Intensive efforts to further classify such endotypes especially in children seem to be the most promising approach to further understand the pathogenesis of early-in-life wheeze disorders. This will help to determine whether they are or are not developing into childhood asthma in order to prevent or modify this progression [24]. However, the process of resolving critical challenges as for example the above-described issue of stability of phenotypes could face difficulties and need time, as the required longitudinal continuous measurements of children cohorts are currently still limited.

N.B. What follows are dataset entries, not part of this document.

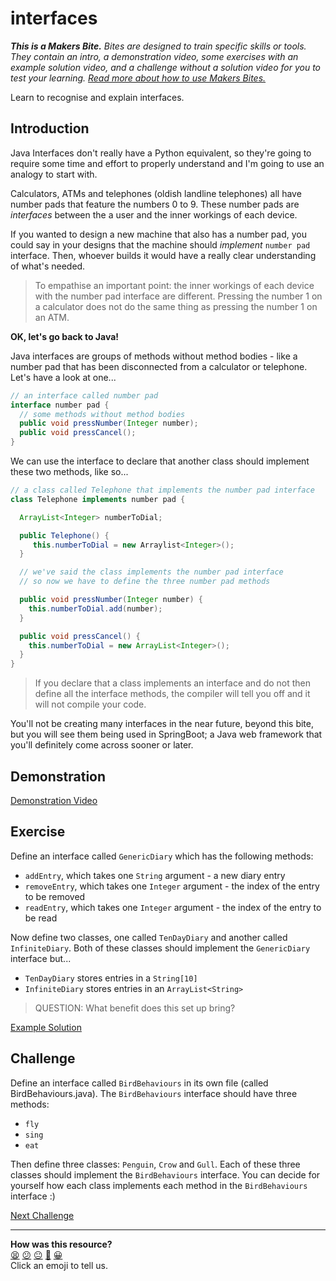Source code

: # interfaces

_**This is a Makers Bite.** Bites are designed to train specific skills or
tools. They contain an intro, a demonstration video, some exercises with an
example solution video, and a challenge without a solution video for you to test
your learning. [Read more about how to use Makers
Bites.](https://github.com/makersacademy/course/blob/main/labels/bites.md)_

<!-- OMITTED -->

Learn to recognise and explain interfaces.

## Introduction

Java Interfaces don't really have a Python equivalent, so they're going to require some time and effort to properly understand and I'm going to use an analogy to start with.

Calculators, ATMs and telephones (oldish landline telephones) all have number pads that feature the numbers 0 to 9. These number pads are _interfaces_ between the a user and the inner workings of each device.

If you wanted to design a new machine that also has a number pad, you could say in your designs that the machine should _implement_ `number pad` interface. Then, whoever builds it would have a really clear understanding of what's needed.

> To empathise an important point: the inner workings of each device with the number pad interface are different. Pressing the number 1 on a calculator does not do the same thing as pressing the number 1 on an ATM.

**OK, let's go back to Java!**

Java interfaces are groups of methods without method bodies - like a number pad that has been disconnected from a calculator or telephone. Let's have a look at one...

```java
// an interface called number pad
interface number pad {
  // some methods without method bodies
  public void pressNumber(Integer number);
  public void pressCancel();
}
```

We can use the interface to declare that another class should implement these two methods, like so...

```java
// a class called Telephone that implements the number pad interface
class Telephone implements number pad {

  ArrayList<Integer> numberToDial;

  public Telephone() {
     this.numberToDial = new Arraylist<Integer>();
  }

  // we've said the class implements the number pad interface
  // so now we have to define the three number pad methods

  public void pressNumber(Integer number) {
    this.numberToDial.add(number);
  }

  public void pressCancel() {
    this.numberToDial = new ArrayList<Integer>();
  }
}
```

> If you declare that a class implements an interface and do not then define all the interface methods, the compiler will tell you off and it will not compile your code.

You'll not be creating many interfaces in the near future, beyond this bite, but you will see them being used in SpringBoot; a Java web framework that you'll definitely come across sooner or later.

## Demonstration

<!-- OMITTED -->

[Demonstration Video]()

## Exercise

Define an interface called `GenericDiary` which has the following methods:
- `addEntry`, which takes one `String` argument  - a new diary entry
- `removeEntry`, which takes one `Integer` argument - the index of the entry to be removed
- `readEntry`, which takes one `Integer` argument - the index of the entry to be read

Now define two classes, one called `TenDayDiary` and another called `InfiniteDiary`. Both of these classes should implement the `GenericDiary` interface but...

- ``TenDayDiary`` stores entries in a `String[10]`
- ``InfiniteDiary`` stores entries in an `ArrayList<String>`

> QUESTION: What benefit does this set up bring?

[Example Solution]()

## Challenge

Define an interface called `BirdBehaviours` in its own file (called BirdBehaviours.java). The `BirdBehaviours` interface should have three methods:
- `fly`
- `sing`
- `eat`

Then define three classes: `Penguin`, `Crow` and `Gull`. Each of these three classes should implement the `BirdBehaviours` interface. You can decide for yourself how each class implements each method in the `BirdBehaviours` interface :)




[Next Challenge](13_tdd_bite.md)

<!-- BEGIN GENERATED SECTION DO NOT EDIT -->

---

**How was this resource?**  
[😫](https://airtable.com/shrUJ3t7KLMqVRFKR?prefill_Repository=makersacademy%2Fjava-fundamentals-with-intellij&prefill_File=bites%2F12_interfaces_bite.md&prefill_Sentiment=😫) [😕](https://airtable.com/shrUJ3t7KLMqVRFKR?prefill_Repository=makersacademy%2Fjava-fundamentals-with-intellij&prefill_File=bites%2F12_interfaces_bite.md&prefill_Sentiment=😕) [😐](https://airtable.com/shrUJ3t7KLMqVRFKR?prefill_Repository=makersacademy%2Fjava-fundamentals-with-intellij&prefill_File=bites%2F12_interfaces_bite.md&prefill_Sentiment=😐) [🙂](https://airtable.com/shrUJ3t7KLMqVRFKR?prefill_Repository=makersacademy%2Fjava-fundamentals-with-intellij&prefill_File=bites%2F12_interfaces_bite.md&prefill_Sentiment=🙂) [😀](https://airtable.com/shrUJ3t7KLMqVRFKR?prefill_Repository=makersacademy%2Fjava-fundamentals-with-intellij&prefill_File=bites%2F12_interfaces_bite.md&prefill_Sentiment=😀)  
Click an emoji to tell us.

<!-- END GENERATED SECTION DO NOT EDIT -->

Puzzle of novel immune phenotypes

The complex puzzle of the development and manifestation of childhood asthma consists of different parts which are illustrated in Figs. 1 and 2 and described in more detail within this chapter.
Fig. 1

The parts of the puzzle of relevant factors in childhood asthma. Each part and color represents different biological mechanisms and information influencing childhood asthma

Fig. 2

Current and potential future strategies for phenotyping and endotyping, respectively. Boxes in light gray contain strategies already implemented in clinical practice. Boxes in dark gray contain strategies currently only used in a research context

Immunological differences in children with asthma

Asthma is a complex disease, and different childhood asthma phenotypes have already been defined by different immunological mechanisms [25]. Several studies aiming to identify endotypes are under way, and their relevance for clinical monitoring and subsequent treatment options is still a subject of discussion. The following chapter will show different approaches to identify immunological patterns and biomarkers for different asthma endotypes in childhood. However, overall biological and immunological mechanisms of asthma are not the main focus of this review and are described in depth elsewhere [2, 26].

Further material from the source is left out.